Maestro Donald Portnoy

portnoyprphoto Donald Portnoy is universally recognized as one of America’s dynamic and inspiring symphony orchestra conductors. He brings to music a unique awareness and appreciation for the audience and a refreshing sensitivity toward the musicians with whom he works. As a guest conductor he has earned fame with the major orchestras of Pittsburgh, Baltimore, Buffalo, and with other major regional orchestras throughout the United States, Argentina, Brazil, China, England, France, Germany, Poland, Russia, Taiwan, South Korea, Italy, Romania, and Switzerland.

Dr. Portnoy has served as music director and conductor of the Pittsburgh Opera Theater and the Pittsburgh Civic Symphony. For the 2002-2004 seasons he was appointed principal Guest Conductor of the Harbin Orchestra and the China Opera and Dance Symphony in Beijing. In March 2004 Portnoy received Columbia University’s 2004 Ditson Conductor’s Award for his commitment to the performance of works by American composers, and in June 2004 he was awarded the Greater Augusta Arts Council “Artist of the Year” Award.

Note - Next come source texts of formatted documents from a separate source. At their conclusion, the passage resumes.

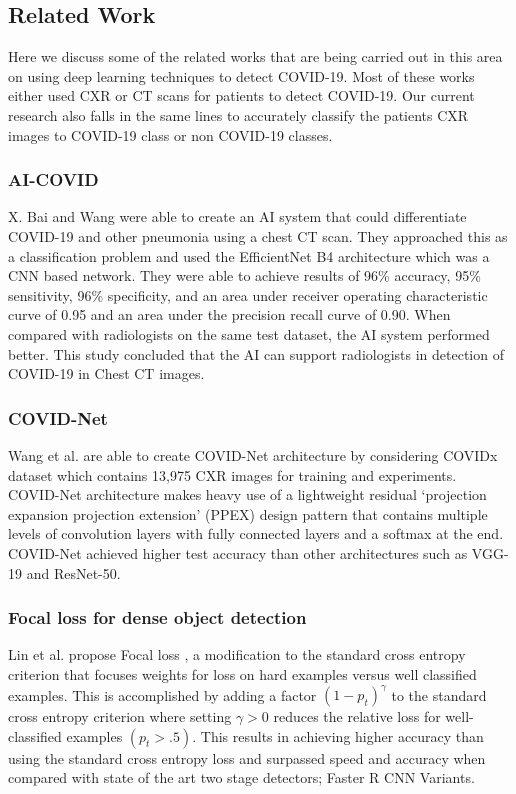 \documentclass{sigkddExp}
\begin{document}
\subsection{Related Work}

Here we discuss some of the related works that are being carried out in this
area on using deep learning techniques to detect COVID-19. Most of these works
either used CXR or CT scans for patients to detect COVID-19. Our current
research also falls in the same lines to accurately classify the patients CXR
images to COVID-19 class or non COVID-19 classes.

\subsubsection{AI-COVID}

X. Bai and Wang \cite{pmid32339081} were able to create an AI system that could
differentiate COVID-19 and other pneumonia using a chest CT scan. They
approached this as a classification problem and used the EfficientNet B4
architecture which was a CNN based network. They were able to achieve results of
96\% accuracy, 95\% sensitivity, 96\% specificity, and an area under receiver
operating characteristic curve of 0.95 and an area under the precision recall
curve of 0.90. When compared with radiologists on the same test dataset, the AI
system performed better. This study concluded that the AI can support
radiologists in detection of COVID-19 in Chest CT images.

\subsubsection{COVID-Net}

Wang et al. are able to create COVID-Net \cite{wang2020covidnet} architecture by
considering COVIDx dataset which contains 13,975 CXR images for training and
experiments. COVID-Net architecture makes heavy use of a lightweight residual
‘projection expansion projection extension’ (PPEX) design pattern that contains
multiple levels of convolution layers with fully connected layers and a softmax
at the end. COVID-Net achieved higher test accuracy than other architectures
such as VGG-19 and ResNet-50.


\subsubsection{Focal loss for dense object detection}

Lin et al. propose Focal loss \cite{lin2018focal}, a
modification to the standard cross entropy criterion that focuses weights for
loss on hard examples versus well classified examples. This is accomplished by
adding a factor $(1 - p_t)^\gamma$ to the standard cross entropy criterion where
setting $\gamma  > 0$ reduces the relative loss for well-classified examples
$(p_t > .5)$. This results in achieving higher accuracy than using the standard
cross entropy loss and surpassed speed and accuracy when compared with state of
the art two stage detectors; Faster R CNN Variants.
\end{document}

Portnoy holds the Ira McKissick Koger Endowed Chair for the Fine Arts at the University of South Carolina, where he is Director of Orchestral Studies and Conductor of the USC Symphony and Chamber Orchestra. He is the founder and director of the renowned Conductors Institute whose participants come from all parts of the United States and abroad to attend annual summer sessions in Columbia.

In December 2009-January 2010 Dr. Portnoy traveled around the world to guest conduct orchestras and give master classes in conducting and violin in Spain, Italy, China, Hong Kong, Taiwan and South Korea. As music director and conductor of the Piccolo Spoleto Festival Orchestra he conducted three concerts during the 2010 season, and on June 2 received the following comment from the Post and Courier (Charleston, South Carolina): “Maurice Ravel’s orchestration of his “Le tombeau de Couperin” a cheerfully hopeful homage, emerged in Portnoy’s hands as close to perfection as could be ever wanted.”